For decades, our political scene was burdened by the gaps between Jews of European and Middle Eastern origins. This gap reflected side-effects common to all immigration processes, and problems unique to the Israeli situation. As an immigrant society, Israel was built by layers of arrivals from assorted countries, who initially stuck together and subsequently kept a distance from those who arrived after them.

Similar rifts existed already before the state's establishment between traditionalist, revolutionary and bourgeois elements and, following the German immigration of the 1930s, between East and Central Europeans.

However, the arrival of massive immigration waves from the Muslim world in the 1950s introduced tensions that reflected deeper East-West gaps. The Jews, who until the 18th century were split evenly between the Christian and Muslim worlds, became 90 percent European by the 19th century, thanks to improving conditions.

The Jews of the Muslim world, meanwhile, declined not only in their numbers but also in their wealth, education and clout. After the Holocaust, the non-Ashkenazi share in the Jewish people in general, and the Jewish state in particular, rose sharply. Eventually, nearly half of Israeli Jews were non-Ashkenazi, while practically the entire political, cultural and financial elites remained Ashkenazi.

Fortunately, since this problem emerged a lot has happened here, and for the better.

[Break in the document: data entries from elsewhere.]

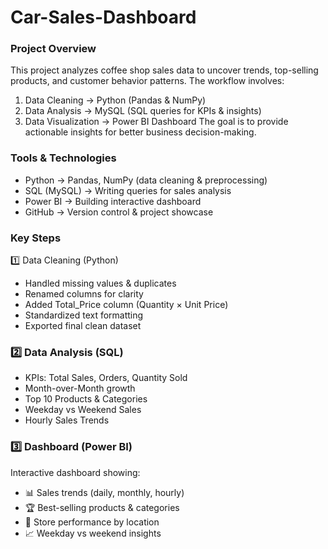# Car-Sales-Dashboard
### Project Overview
This project analyzes coffee shop sales data to uncover trends, top-selling products, and customer behavior patterns.
The workflow involves:
1. Data Cleaning → Python (Pandas & NumPy)
2. Data Analysis → MySQL (SQL queries for KPIs & insights)
3. Data Visualization → Power BI Dashboard
The goal is to provide actionable insights for better business decision-making.


### Tools & Technologies
* Python → Pandas, NumPy (data cleaning & preprocessing)
* SQL (MySQL) → Writing queries for sales analysis
* Power BI → Building interactive dashboard
* GitHub → Version control & project showcase

### Key Steps


1️⃣ Data Cleaning (Python)
* Handled missing values & duplicates
* Renamed columns for clarity
* Added Total_Price column (Quantity × Unit Price)
* Standardized text formatting
* Exported final clean dataset


### 2️⃣ Data Analysis (SQL)
* KPIs: Total Sales, Orders, Quantity Sold
* Month-over-Month growth
* Top 10 Products & Categories
* Weekday vs Weekend Sales
* Hourly Sales Trends

### 3️⃣ Dashboard (Power BI)
Interactive dashboard showing:
* 📊 Sales trends (daily, monthly, hourly)
* 🏆 Best-selling products & categories
* 📍 Store performance by location
* 📈 Weekday vs weekend insights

Marriages between the two communities have risen steadily over the years and have now become so common that children are often no longer sure how to classify themselves or their friends. The business sector is brimming with world-class success stories like Yitzhak Tshuva, Tzadik Bino, Haim Saban, Shlomo Eliyahu and Benny Gaon, the army is now headed by its third non-Ashkenazi chief of General Staff, and the political scene has seen non-Ashkenazim serve as ministers of defense, finance, foreign affairs and president of Israel, in addition to practically any other position in the legislative, municipal and governmental hierarchies.

This is not to say that our ethnic gaps have vanished. Academia, for instance, remains excessively Ashkenazi, both at the graduate and faculty levels, as does the Supreme Court. Still, in terms of stereotypes, Israel is no longer where it once was, and people are judged not by where they came from, but by who they are.